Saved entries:
*** Block opens ***
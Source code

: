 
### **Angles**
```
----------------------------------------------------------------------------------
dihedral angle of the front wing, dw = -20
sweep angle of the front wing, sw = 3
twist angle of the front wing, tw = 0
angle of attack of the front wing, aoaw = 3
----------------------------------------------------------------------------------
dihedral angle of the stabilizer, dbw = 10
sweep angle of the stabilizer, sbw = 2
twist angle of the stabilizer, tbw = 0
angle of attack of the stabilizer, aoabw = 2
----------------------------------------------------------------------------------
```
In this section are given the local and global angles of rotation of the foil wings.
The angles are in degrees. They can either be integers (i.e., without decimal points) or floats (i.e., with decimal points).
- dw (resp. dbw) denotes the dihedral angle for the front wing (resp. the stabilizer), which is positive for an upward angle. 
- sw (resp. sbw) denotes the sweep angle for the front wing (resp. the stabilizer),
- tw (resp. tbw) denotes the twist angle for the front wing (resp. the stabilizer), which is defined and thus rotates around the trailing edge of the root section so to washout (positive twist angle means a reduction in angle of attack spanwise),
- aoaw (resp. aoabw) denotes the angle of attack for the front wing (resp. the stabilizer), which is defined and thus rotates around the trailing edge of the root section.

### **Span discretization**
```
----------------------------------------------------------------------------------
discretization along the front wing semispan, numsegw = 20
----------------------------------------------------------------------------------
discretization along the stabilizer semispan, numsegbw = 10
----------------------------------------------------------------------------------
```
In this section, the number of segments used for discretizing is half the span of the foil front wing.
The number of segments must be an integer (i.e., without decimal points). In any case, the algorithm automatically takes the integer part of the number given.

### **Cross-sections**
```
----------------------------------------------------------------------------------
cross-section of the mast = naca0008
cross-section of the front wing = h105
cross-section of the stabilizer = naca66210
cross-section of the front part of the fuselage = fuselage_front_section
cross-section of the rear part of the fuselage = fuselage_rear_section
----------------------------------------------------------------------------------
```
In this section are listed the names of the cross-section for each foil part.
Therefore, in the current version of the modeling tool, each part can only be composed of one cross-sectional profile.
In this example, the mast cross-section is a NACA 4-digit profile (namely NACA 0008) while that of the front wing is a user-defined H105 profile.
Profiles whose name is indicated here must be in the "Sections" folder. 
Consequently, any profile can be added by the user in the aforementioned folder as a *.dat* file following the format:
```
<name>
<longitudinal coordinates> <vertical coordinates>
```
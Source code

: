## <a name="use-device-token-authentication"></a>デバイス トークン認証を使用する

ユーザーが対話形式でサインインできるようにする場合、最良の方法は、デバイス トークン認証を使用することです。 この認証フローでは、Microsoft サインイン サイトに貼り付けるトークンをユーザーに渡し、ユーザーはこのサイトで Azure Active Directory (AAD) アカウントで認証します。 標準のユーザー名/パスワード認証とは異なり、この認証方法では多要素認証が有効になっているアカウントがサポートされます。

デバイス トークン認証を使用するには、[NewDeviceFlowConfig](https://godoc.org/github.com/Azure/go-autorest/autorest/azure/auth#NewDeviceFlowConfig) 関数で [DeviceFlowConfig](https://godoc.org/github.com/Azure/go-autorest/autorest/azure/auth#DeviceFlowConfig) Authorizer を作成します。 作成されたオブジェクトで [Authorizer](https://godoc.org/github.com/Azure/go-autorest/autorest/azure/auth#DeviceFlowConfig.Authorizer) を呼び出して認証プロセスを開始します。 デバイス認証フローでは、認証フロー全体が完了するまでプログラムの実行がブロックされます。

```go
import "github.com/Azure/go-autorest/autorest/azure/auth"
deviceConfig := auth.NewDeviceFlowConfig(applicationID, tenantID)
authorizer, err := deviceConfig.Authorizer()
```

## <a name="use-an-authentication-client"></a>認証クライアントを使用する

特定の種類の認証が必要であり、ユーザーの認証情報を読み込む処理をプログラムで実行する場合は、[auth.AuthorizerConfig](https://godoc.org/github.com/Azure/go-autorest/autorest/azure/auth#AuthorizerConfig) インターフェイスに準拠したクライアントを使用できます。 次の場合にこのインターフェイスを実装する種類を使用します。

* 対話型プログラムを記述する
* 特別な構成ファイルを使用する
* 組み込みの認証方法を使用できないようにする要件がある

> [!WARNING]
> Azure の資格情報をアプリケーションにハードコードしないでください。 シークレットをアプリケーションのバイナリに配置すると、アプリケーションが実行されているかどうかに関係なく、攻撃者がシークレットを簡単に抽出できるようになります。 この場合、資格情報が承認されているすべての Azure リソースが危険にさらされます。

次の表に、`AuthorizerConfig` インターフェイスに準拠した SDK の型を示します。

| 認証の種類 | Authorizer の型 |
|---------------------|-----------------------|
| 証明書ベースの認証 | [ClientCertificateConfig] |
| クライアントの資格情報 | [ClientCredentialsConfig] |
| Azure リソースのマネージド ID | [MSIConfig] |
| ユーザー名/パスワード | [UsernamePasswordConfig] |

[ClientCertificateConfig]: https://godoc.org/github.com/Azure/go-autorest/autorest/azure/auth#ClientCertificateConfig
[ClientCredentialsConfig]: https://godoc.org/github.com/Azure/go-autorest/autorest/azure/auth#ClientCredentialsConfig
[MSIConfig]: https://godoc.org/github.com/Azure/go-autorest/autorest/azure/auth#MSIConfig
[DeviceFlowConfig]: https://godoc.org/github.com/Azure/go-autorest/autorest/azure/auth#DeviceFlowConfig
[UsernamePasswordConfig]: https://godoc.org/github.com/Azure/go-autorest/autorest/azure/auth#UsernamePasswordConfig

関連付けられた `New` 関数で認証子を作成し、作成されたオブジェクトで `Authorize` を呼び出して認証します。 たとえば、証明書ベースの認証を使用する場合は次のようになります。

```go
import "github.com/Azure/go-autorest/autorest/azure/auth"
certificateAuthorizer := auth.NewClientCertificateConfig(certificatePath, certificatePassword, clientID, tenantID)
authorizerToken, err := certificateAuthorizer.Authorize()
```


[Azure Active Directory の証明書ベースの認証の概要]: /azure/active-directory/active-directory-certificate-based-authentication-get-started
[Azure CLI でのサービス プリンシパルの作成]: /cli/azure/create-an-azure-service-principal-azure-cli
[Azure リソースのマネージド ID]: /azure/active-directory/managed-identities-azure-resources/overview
*** Block closes ***
▶ **WHAT IS NEEDED**
Return the lines of the records that include the string "discretization".

▶ **REPLY TO THE TASK**
### **Span discretization**
discretization along the front wing semispan, numsegw = 20
discretization along the stabilizer semispan, numsegbw = 10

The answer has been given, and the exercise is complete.